*PROBLEM*
Where a line below has the string "documentclass" in it, include it in the count, and give that count alone.

BEGIN EXCERPTED DATA

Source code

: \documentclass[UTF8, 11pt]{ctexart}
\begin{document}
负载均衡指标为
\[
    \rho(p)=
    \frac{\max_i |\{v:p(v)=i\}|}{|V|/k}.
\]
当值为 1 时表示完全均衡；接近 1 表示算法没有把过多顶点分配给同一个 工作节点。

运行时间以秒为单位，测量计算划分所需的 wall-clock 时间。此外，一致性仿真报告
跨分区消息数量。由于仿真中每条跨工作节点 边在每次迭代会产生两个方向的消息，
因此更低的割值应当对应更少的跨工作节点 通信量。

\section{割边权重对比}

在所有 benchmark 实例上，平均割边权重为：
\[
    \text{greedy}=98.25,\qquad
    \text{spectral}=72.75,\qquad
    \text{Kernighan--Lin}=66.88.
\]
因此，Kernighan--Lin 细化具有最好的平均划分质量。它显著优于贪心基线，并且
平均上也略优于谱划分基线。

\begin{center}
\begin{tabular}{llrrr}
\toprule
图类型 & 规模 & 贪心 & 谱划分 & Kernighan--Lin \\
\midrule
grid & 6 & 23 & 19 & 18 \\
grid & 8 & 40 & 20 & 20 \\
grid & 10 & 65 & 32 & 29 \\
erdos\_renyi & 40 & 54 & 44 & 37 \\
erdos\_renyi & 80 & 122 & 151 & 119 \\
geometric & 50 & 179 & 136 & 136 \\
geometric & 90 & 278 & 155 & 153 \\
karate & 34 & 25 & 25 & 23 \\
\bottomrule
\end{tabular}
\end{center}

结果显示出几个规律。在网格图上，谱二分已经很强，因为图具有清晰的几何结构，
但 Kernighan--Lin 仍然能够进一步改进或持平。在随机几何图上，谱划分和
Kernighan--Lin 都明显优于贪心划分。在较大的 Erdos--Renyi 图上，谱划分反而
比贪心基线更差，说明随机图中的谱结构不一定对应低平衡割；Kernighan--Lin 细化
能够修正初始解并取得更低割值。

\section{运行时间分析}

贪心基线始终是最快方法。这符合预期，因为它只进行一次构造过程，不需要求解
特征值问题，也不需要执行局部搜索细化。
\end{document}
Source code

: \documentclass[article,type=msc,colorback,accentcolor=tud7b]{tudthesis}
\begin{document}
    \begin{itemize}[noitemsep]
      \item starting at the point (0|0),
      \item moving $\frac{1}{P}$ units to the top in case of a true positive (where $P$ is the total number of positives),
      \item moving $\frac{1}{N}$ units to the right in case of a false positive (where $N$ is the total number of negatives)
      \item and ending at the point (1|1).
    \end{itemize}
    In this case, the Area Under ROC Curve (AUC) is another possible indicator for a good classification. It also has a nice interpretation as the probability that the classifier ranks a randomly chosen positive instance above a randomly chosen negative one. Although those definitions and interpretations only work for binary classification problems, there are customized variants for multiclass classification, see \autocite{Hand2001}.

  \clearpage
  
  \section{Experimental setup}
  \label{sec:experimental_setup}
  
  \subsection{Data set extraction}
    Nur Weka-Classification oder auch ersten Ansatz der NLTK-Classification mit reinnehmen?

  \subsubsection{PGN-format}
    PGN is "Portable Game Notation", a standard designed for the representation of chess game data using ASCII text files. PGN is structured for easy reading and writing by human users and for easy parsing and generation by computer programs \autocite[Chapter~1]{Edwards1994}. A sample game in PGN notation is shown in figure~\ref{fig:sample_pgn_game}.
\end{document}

END EXCERPTED DATA

*OUTPUT BELOW*
2